The Forgotten Battles of the Chancellorsville Campaign: Fredericksburg, Salem Church and Banks’ Ford in Spring 1863 Review

By Erik F. Nelson.
Kent, OH: Kent State University Press, 2024.  
ISBN 978-1-60635-480-3. Maps. Notes. Bibliography. Index.  
Pp. 384. $39.95. 

It was a logical plan that Major General Joseph Hooker formulated for his spring 1863 campaign.

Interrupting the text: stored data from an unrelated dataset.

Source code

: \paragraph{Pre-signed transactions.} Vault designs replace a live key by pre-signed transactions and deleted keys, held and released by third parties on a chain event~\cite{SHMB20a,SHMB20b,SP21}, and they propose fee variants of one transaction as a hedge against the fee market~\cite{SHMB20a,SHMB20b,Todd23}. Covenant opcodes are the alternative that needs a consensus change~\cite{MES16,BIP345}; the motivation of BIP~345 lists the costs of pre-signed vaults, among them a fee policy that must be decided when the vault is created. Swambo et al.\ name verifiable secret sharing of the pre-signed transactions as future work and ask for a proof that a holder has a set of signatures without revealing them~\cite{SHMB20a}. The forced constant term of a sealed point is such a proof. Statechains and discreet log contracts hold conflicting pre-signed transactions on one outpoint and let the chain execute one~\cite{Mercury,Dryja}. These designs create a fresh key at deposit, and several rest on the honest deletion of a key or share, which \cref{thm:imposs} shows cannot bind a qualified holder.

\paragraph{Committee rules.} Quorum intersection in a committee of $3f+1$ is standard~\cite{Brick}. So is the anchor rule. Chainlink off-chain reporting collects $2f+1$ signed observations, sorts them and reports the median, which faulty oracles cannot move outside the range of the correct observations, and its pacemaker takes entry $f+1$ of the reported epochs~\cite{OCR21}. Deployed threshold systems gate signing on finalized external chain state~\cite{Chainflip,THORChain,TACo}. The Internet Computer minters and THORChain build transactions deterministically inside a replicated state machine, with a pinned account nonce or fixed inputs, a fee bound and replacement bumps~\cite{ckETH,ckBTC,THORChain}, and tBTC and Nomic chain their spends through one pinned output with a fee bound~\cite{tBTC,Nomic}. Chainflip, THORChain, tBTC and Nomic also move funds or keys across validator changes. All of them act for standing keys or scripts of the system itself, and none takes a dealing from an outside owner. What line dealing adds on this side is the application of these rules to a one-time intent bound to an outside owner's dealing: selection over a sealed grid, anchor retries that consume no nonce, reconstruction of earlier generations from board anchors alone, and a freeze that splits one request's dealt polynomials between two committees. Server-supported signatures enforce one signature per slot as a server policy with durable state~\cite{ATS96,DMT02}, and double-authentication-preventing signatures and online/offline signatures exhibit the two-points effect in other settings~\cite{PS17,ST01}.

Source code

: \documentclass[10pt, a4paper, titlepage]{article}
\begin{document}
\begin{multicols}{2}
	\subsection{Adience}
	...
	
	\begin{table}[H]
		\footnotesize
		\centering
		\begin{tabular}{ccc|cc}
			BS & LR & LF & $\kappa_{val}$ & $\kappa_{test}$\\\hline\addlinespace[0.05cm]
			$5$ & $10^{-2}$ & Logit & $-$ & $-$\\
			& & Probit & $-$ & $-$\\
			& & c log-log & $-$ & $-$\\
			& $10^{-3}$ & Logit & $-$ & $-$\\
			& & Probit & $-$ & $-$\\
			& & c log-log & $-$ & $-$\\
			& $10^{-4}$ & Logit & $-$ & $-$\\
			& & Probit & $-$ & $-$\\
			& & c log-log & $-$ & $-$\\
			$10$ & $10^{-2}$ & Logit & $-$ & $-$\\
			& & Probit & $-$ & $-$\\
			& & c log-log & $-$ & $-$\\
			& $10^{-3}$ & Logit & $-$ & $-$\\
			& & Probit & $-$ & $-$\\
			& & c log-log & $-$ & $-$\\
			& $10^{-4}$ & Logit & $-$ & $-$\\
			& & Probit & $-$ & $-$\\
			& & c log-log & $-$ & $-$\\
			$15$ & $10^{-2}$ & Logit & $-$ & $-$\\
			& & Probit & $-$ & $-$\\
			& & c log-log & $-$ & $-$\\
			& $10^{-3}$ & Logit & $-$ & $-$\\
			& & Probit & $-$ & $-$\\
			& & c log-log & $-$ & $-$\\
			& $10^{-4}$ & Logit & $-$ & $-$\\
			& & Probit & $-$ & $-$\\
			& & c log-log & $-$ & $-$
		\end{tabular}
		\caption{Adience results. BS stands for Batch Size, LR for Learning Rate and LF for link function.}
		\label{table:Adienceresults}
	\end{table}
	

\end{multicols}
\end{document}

His command, the Army of the Potomac, 134,000 strong, would execute a bold double envelopment against General Robert E. Lee’s 60,000-man Army of Northern Virginia, strung out along the Rappahannock River, just below Fredericksburg to the east and twelve miles to the west of that town. “My plans are perfect,” Hooker boasted,” and when I start to carry them-out, may God have mercy on General Lee, for I will have none.” 

The Union Army rolled forward on 27 April 1863 with three infantry corps crossing the Rappahannock and Rapidan Rivers to strike the enemy’s left flank, while two infantry corps crossed the Rappahannock just south of Fredericksburg to storm the Confederate right. In addition, a Federal cavalry corps was unleashed to harass the Rebel rear to sever all supply and communications between Lee’s army and Richmond. Hooker expected Lee to abandon his fortified position on the Rappahannock and fall back to Richmond while vigorously pursued. If the Rebels elected not to retreat, Hooker surmised Lee would have to attack his army outnumbered and on unfavorable ground.   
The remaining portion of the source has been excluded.